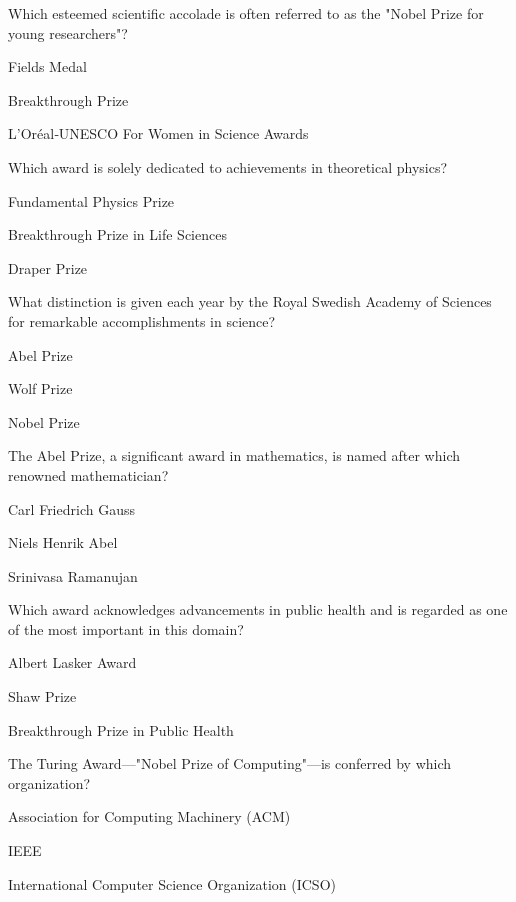 
\begin{enhancedmcq}{Which esteemed scientific accolade is often referred to as the "Nobel Prize for young researchers"?}
\item Fields Medal
\item Breakthrough Prize
\item L'Oréal‑UNESCO For Women in Science Awards

\end{enhancedmcq}
\begin{enhancedmcq}{Which award is solely dedicated to achievements in theoretical physics?}
\item Fundamental Physics Prize
\item Breakthrough Prize in Life Sciences
\item Draper Prize

\end{enhancedmcq}
\begin{enhancedmcq}{What distinction is given each year by the Royal Swedish Academy of Sciences for remarkable accomplishments in science?}
\item Abel Prize
\item Wolf Prize
\item Nobel Prize

\end{enhancedmcq}
\begin{enhancedmcq}{The Abel Prize, a significant award in mathematics, is named after which renowned mathematician?}
\item Carl Friedrich Gauss
\item Niels Henrik Abel
\item Srinivasa Ramanujan

\end{enhancedmcq}
\begin{enhancedmcq}{Which award acknowledges advancements in public health and is regarded as one of the most important in this domain?}
\item Albert Lasker Award
\item Shaw Prize
\item Breakthrough Prize in Public Health

\end{enhancedmcq}
\begin{enhancedmcq}{The Turing Award—"Nobel Prize of Computing"—is conferred by which organization?}
\item Association for Computing Machinery (ACM)
\item IEEE
\item International Computer Science Organization (ICSO)

\end{enhancedmcq}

──────────────────────────────

### Task directions
What belongs in the answer is each line from the listing above that contains "Breakthrough".

### Solution for this exercise
\item Breakthrough Prize
\item Breakthrough Prize in Life Sciences
\item Breakthrough Prize in Public Health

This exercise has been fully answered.